Choosing between ready-to-move and the under-construction property is a common dilemma most of the buyers undergo while
deciding the property purchase. Although both options have their own pros and cons, under-construction and new launch projects
are considered as more-risky as they may suffer from risks, such as variances from the promised layout, plans, quality, delays, and
price escalations, etc.
Check your financial outlook and income stability
While ready-to-move properties can help you avoid uncertainty in terms of the timeline of delivery and quality of construction, it comes at a high premium and hefty upfront initial payment. As the COVID-19 crisis and the subsequent lockdown is expected to cost many jobs and bring salary cuts, the first question you need to ask yourself is that how vulnerable and prepared are you for such a condition? As an initial step, you should weigh-in your options based on your net take-home, spending, and savings, and look at the difference in terms of the value of the property (of ready-to move-vs under-construction). You must adjust your investment ticket size realistically taking into consideration that the overall economy is going down.
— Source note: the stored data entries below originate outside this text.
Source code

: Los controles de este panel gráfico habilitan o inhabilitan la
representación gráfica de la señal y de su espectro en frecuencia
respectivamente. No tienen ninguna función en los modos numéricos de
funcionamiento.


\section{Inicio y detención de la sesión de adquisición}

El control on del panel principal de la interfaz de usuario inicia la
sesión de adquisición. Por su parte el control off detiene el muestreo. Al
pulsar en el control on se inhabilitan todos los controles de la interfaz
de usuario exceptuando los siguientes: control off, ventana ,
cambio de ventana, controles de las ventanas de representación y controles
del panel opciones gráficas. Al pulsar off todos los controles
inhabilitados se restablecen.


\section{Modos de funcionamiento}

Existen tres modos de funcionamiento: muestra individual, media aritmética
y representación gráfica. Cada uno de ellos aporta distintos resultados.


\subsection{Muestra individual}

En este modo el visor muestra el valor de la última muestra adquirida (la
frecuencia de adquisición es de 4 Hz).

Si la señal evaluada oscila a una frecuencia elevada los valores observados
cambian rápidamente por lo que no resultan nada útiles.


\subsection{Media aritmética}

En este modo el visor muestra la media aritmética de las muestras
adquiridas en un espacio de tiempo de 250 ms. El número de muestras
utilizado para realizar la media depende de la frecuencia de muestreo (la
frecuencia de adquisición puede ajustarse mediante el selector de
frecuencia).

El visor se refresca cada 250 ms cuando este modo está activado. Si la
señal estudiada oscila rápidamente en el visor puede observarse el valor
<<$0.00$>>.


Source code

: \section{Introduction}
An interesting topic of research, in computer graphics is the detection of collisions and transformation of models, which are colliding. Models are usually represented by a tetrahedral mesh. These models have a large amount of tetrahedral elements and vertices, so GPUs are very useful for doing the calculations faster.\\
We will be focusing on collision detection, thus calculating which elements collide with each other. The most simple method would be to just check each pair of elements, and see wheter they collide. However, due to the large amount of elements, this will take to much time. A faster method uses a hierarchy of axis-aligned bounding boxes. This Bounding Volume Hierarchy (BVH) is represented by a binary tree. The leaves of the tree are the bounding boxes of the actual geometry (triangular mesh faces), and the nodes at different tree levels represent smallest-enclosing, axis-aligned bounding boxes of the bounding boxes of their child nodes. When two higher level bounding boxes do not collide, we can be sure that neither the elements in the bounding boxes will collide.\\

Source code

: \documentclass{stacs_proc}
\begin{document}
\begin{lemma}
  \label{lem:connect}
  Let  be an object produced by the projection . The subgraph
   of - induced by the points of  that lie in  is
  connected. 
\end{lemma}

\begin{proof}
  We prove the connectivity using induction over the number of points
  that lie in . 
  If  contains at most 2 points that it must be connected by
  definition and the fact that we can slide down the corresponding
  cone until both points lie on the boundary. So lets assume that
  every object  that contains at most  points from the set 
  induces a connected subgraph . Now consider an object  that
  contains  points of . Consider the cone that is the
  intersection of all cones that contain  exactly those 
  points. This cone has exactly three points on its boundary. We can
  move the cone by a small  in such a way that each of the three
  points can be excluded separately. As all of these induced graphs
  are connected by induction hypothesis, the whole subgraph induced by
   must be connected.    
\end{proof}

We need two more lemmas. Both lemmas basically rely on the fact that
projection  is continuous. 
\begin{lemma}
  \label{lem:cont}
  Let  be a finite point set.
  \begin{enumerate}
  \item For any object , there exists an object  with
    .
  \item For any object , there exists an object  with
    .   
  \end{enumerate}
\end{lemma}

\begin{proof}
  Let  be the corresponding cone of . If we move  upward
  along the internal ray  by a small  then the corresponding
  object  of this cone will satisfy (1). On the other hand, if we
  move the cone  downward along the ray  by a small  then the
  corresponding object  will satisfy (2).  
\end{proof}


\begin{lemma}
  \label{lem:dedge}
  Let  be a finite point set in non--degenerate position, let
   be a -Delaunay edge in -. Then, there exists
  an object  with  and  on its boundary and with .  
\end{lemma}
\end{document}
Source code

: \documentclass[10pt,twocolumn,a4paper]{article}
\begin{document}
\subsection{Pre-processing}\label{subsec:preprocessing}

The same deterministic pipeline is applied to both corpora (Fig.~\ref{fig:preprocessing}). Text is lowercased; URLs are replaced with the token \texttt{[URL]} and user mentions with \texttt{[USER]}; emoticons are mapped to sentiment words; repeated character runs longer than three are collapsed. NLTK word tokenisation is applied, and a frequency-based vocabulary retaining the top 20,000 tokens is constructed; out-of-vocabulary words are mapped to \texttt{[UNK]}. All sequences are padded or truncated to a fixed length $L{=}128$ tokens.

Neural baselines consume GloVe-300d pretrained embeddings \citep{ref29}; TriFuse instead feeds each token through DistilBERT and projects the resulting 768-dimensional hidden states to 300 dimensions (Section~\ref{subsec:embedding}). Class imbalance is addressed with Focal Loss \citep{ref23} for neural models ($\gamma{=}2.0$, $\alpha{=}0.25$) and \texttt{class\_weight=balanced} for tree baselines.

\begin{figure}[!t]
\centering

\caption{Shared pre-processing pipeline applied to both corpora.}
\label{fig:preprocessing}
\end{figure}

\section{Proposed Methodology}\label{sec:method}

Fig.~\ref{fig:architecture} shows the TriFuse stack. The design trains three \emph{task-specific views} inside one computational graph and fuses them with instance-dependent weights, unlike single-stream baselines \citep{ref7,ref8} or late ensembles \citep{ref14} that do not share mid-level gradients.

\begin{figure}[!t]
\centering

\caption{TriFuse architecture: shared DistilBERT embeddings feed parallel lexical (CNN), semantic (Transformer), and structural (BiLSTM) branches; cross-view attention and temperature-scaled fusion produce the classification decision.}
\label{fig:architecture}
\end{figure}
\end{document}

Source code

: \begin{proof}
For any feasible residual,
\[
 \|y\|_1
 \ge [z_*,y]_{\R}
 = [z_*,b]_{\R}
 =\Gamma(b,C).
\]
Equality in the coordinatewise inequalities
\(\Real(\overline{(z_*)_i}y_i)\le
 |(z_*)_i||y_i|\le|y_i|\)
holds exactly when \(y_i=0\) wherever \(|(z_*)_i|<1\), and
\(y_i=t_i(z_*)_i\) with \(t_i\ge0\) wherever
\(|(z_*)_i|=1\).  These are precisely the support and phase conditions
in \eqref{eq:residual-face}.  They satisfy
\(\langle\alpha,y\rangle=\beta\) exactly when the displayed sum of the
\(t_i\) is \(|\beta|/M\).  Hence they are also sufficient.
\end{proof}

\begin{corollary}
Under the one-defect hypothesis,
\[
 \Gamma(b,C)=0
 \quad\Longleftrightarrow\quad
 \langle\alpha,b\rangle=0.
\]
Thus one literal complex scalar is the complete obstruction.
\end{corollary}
Understand that ready-to-move property do not attract GST
From April 1, 2019, the government has imposed 5% Goods and Services Tax (GST) on under-construction properties (which would be charged over and above the value of the property) as the purchase of under-construction property do not attract immediate registration charges and stamp duty. While the government collects both these charges from the sale of the ready-to-move property
immediately on the sale, for the under-construction property, these charges are incurred at the time of hand over of the property.
Under-construction properties are prone to delay
As the cash-starved developers were already struggling to finish their construction to comply with their timelines, this lock-down period has resulted in the halting of construction activities nationwide. This development is expected to lead to further delay of the under-construction projects across the country and can also result in an increased number of litigations and further delays of outputs.
Deferment of RERA penalty clause to affect under-construction properties
COVID-19 crisis has led to many RERA organizations, including Maharashtra and Karnataka, already has announced the extension of 3 months in completion deadline for realty projects. The union government has also advised states/UTs to extend the registration and completion date by six months (for all registered projects expiring on or after March 25) and an additional 3-month extension, if required. This move will let developers avoid any kind of penalty pay-out if their under-construction project is delayed by 6-9 months.
Check the financial status of developers
COVID-19 crisis is expected to lead to many causalities in terms of cash-starved developers as many were already facing a severe economic crunch before the crisis. However, with various initiatives from the government and courts are making developers more accountable and liable to the end-consumer in the past few years.
New project launches are likely to be less
With the markets witnessing a significant drop in the number of new launches as a result of the expected fall of overall residential demand across the top six cities, a lot more of the buyers are expected to make investments in ready-to-move-in inventories as they have fewer options of new launches.